◆ **Stored data**
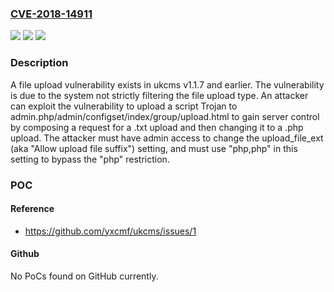 ### [CVE-2018-14911](https://cve.mitre.org/cgi-bin/cvename.cgi?name=CVE-2018-14911)
![](https://img.shields.io/static/v1?label=Product&message=n%2Fa&color=blue)
![](https://img.shields.io/static/v1?label=Version&message=n%2Fa&color=blue)
![](https://img.shields.io/static/v1?label=Vulnerability&message=n%2Fa&color=brighgreen)

### Description

A file upload vulnerability exists in ukcms v1.1.7 and earlier. The vulnerability is due to the system not strictly filtering the file upload type. An attacker can exploit the vulnerability to upload a script Trojan to admin.php/admin/configset/index/group/upload.html to gain server control by composing a request for a .txt upload and then changing it to a .php upload. The attacker must have admin access to change the upload_file_ext (aka "Allow upload file suffix") setting, and must use "php,php" in this setting to bypass the "php" restriction.

### POC

#### Reference
- https://github.com/yxcmf/ukcms/issues/1

#### Github
No PoCs found on GitHub currently.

◆ **Task item**
Wherever the word "blue" occurs in the data above, copy the line it sits in.

◆ **Expected output**
![](https://img.shields.io/static/v1?label=Product&message=n%2Fa&color=blue)
![](https://img.shields.io/static/v1?label=Version&message=n%2Fa&color=blue)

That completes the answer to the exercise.